◆ **Provided data**:
- - - - - - -

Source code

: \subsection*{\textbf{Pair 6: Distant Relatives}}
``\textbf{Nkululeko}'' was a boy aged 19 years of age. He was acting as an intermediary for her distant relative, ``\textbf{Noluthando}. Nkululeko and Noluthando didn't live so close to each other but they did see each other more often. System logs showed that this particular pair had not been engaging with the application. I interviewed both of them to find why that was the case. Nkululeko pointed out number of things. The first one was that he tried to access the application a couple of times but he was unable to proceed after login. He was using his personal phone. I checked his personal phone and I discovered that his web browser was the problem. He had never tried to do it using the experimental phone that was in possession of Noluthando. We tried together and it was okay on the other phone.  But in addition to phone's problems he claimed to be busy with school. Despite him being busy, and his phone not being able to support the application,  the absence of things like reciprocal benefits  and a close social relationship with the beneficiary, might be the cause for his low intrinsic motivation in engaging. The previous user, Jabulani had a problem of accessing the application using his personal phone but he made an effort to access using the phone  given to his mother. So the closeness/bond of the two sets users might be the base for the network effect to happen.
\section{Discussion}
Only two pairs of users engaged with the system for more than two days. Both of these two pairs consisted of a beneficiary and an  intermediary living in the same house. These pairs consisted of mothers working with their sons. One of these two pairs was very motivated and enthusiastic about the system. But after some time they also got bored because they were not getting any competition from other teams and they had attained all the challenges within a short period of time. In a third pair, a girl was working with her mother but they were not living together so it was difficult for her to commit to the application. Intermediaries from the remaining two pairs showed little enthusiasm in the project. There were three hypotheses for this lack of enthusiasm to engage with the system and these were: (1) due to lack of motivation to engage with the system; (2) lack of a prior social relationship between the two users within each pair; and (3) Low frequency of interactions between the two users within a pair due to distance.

- - - - - - -

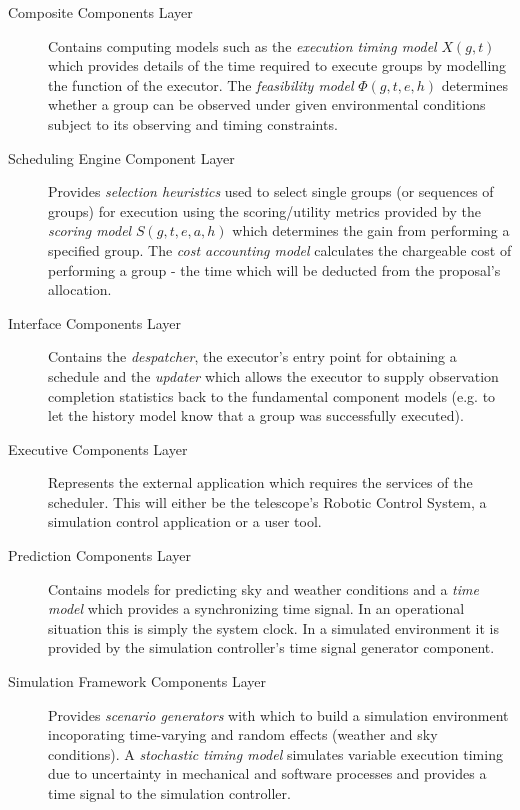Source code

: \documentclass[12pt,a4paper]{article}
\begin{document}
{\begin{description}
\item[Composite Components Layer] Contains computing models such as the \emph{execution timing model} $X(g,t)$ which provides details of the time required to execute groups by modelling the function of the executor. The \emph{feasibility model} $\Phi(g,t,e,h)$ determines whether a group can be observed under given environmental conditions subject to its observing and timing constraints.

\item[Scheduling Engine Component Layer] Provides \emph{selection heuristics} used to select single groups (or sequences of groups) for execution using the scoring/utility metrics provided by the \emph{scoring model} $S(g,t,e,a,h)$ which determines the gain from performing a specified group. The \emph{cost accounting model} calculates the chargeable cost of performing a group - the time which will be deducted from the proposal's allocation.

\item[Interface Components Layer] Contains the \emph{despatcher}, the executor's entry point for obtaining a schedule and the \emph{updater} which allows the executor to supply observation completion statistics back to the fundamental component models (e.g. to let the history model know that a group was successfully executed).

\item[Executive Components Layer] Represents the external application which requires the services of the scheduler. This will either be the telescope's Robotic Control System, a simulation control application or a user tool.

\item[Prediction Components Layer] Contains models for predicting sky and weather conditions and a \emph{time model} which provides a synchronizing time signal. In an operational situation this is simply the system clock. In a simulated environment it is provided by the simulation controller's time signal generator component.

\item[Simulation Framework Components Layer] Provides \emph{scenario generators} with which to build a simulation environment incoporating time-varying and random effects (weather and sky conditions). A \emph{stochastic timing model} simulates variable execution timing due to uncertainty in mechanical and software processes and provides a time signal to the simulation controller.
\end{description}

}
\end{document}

- - - - - - -

◆ **What the task requires**:
Looking at the entries above, can you reproduce exactly the lines from the one that holds "a user tool." through the one that holds "signal generator component.", and only those?

◆ **Response**:
\item[Executive Components Layer] Represents the external application which requires the services of the scheduler. This will either be the telescope's Robotic Control System, a simulation control application or a user tool.

\item[Prediction Components Layer] Contains models for predicting sky and weather conditions and a \emph{time model} which provides a synchronizing time signal. In an operational situation this is simply the system clock. In a simulated environment it is provided by the simulation controller's time signal generator component.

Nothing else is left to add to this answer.